=== Section Start ===
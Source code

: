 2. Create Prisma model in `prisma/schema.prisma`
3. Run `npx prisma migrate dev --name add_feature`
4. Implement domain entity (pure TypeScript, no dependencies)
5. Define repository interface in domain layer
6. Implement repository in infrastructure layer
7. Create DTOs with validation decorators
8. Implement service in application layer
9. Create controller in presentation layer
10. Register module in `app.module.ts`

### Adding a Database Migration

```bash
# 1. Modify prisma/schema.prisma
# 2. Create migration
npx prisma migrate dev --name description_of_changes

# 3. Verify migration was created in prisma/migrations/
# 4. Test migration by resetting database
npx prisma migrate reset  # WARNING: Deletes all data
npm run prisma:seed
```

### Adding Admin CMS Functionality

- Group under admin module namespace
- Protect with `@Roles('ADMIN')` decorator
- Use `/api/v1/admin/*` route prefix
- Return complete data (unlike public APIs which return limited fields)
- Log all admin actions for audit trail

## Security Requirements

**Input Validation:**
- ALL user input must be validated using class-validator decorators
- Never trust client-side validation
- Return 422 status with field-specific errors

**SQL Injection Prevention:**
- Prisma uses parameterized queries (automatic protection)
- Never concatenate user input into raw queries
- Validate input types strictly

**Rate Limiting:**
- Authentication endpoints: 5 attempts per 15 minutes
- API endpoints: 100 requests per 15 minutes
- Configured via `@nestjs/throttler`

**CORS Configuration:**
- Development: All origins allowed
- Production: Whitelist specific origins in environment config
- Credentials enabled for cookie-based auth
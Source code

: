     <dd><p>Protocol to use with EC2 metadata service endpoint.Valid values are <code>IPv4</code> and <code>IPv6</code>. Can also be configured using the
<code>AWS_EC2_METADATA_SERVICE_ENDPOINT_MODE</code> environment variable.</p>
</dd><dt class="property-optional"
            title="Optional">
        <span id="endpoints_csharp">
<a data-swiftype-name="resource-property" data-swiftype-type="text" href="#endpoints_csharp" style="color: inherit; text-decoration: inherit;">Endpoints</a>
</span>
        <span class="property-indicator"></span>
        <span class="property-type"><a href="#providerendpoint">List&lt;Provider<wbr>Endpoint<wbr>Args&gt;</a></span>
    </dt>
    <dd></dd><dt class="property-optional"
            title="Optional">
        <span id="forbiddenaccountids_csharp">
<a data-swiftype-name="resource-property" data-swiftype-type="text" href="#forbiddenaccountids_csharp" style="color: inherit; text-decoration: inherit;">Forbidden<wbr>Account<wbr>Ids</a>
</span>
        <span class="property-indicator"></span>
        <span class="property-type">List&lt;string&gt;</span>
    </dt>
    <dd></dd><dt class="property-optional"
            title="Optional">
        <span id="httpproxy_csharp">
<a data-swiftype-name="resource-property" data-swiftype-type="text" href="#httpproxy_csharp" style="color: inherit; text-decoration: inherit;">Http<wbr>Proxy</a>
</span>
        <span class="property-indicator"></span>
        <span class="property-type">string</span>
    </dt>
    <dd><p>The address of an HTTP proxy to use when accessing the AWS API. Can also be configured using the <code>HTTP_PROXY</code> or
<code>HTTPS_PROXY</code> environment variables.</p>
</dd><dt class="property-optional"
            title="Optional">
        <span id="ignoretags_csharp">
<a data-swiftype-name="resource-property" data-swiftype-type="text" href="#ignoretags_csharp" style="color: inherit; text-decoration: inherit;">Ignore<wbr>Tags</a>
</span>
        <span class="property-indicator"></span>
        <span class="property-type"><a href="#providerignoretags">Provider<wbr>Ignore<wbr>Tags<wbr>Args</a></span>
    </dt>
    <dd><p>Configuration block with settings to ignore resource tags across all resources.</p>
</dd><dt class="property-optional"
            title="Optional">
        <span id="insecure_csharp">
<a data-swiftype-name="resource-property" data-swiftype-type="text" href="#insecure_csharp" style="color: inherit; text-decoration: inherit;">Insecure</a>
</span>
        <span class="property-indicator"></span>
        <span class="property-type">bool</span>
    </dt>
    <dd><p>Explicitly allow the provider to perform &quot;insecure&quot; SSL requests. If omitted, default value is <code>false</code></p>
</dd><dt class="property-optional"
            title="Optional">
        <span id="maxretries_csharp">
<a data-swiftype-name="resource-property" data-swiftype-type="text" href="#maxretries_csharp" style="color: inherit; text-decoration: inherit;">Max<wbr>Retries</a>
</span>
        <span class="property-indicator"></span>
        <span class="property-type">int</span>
=== Section End ===
**WHAT TO PRODUCE:** Every line above should be transcribed exactly.

**WORKED SOLUTION:**
Source code

: 2. Create Prisma model in `prisma/schema.prisma`
3. Run `npx prisma migrate dev --name add_feature`
4. Implement domain entity (pure TypeScript, no dependencies)
5. Define repository interface in domain layer
6. Implement repository in infrastructure layer
7. Create DTOs with validation decorators
8. Implement service in application layer
9. Create controller in presentation layer
10. Register module in `app.module.ts`

### Adding a Database Migration

```bash
# 1. Modify prisma/schema.prisma
# 2. Create migration
npx prisma migrate dev --name description_of_changes

# 3. Verify migration was created in prisma/migrations/
# 4. Test migration by resetting database
npx prisma migrate reset  # WARNING: Deletes all data
npm run prisma:seed
```

### Adding Admin CMS Functionality

- Group under admin module namespace
- Protect with `@Roles('ADMIN')` decorator
- Use `/api/v1/admin/*` route prefix
- Return complete data (unlike public APIs which return limited fields)
- Log all admin actions for audit trail

## Security Requirements

**Input Validation:**
- ALL user input must be validated using class-validator decorators
- Never trust client-side validation
- Return 422 status with field-specific errors

**SQL Injection Prevention:**
- Prisma uses parameterized queries (automatic protection)
- Never concatenate user input into raw queries
- Validate input types strictly

**Rate Limiting:**
- Authentication endpoints: 5 attempts per 15 minutes
- API endpoints: 100 requests per 15 minutes
- Configured via `@nestjs/throttler`

**CORS Configuration:**
- Development: All origins allowed
- Production: Whitelist specific origins in environment config
- Credentials enabled for cookie-based auth
Source code

:     <dd><p>Protocol to use with EC2 metadata service endpoint.Valid values are <code>IPv4</code> and <code>IPv6</code>. Can also be configured using the
<code>AWS_EC2_METADATA_SERVICE_ENDPOINT_MODE</code> environment variable.</p>
</dd><dt class="property-optional"
            title="Optional">
        <span id="endpoints_csharp">
<a data-swiftype-name="resource-property" data-swiftype-type="text" href="#endpoints_csharp" style="color: inherit; text-decoration: inherit;">Endpoints</a>
</span>
        <span class="property-indicator"></span>
        <span class="property-type"><a href="#providerendpoint">List&lt;Provider<wbr>Endpoint<wbr>Args&gt;</a></span>
    </dt>
    <dd></dd><dt class="property-optional"
            title="Optional">
        <span id="forbiddenaccountids_csharp">
<a data-swiftype-name="resource-property" data-swiftype-type="text" href="#forbiddenaccountids_csharp" style="color: inherit; text-decoration: inherit;">Forbidden<wbr>Account<wbr>Ids</a>
</span>
        <span class="property-indicator"></span>
        <span class="property-type">List&lt;string&gt;</span>
    </dt>
    <dd></dd><dt class="property-optional"
            title="Optional">
        <span id="httpproxy_csharp">
<a data-swiftype-name="resource-property" data-swiftype-type="text" href="#httpproxy_csharp" style="color: inherit; text-decoration: inherit;">Http<wbr>Proxy</a>
</span>
        <span class="property-indicator"></span>
        <span class="property-type">string</span>
    </dt>
    <dd><p>The address of an HTTP proxy to use when accessing the AWS API. Can also be configured using the <code>HTTP_PROXY</code> or
<code>HTTPS_PROXY</code> environment variables.</p>
</dd><dt class="property-optional"
            title="Optional">
        <span id="ignoretags_csharp">
<a data-swiftype-name="resource-property" data-swiftype-type="text" href="#ignoretags_csharp" style="color: inherit; text-decoration: inherit;">Ignore<wbr>Tags</a>
</span>
        <span class="property-indicator"></span>
        <span class="property-type"><a href="#providerignoretags">Provider<wbr>Ignore<wbr>Tags<wbr>Args</a></span>
    </dt>
    <dd><p>Configuration block with settings to ignore resource tags across all resources.</p>
</dd><dt class="property-optional"
            title="Optional">
        <span id="insecure_csharp">
<a data-swiftype-name="resource-property" data-swiftype-type="text" href="#insecure_csharp" style="color: inherit; text-decoration: inherit;">Insecure</a>
</span>
        <span class="property-indicator"></span>
        <span class="property-type">bool</span>
    </dt>
    <dd><p>Explicitly allow the provider to perform &quot;insecure&quot; SSL requests. If omitted, default value is <code>false</code></p>
</dd><dt class="property-optional"
            title="Optional">
        <span id="maxretries_csharp">
<a data-swiftype-name="resource-property" data-swiftype-type="text" href="#maxretries_csharp" style="color: inherit; text-decoration: inherit;">Max<wbr>Retries</a>
</span>
        <span class="property-indicator"></span>
        <span class="property-type">int</span>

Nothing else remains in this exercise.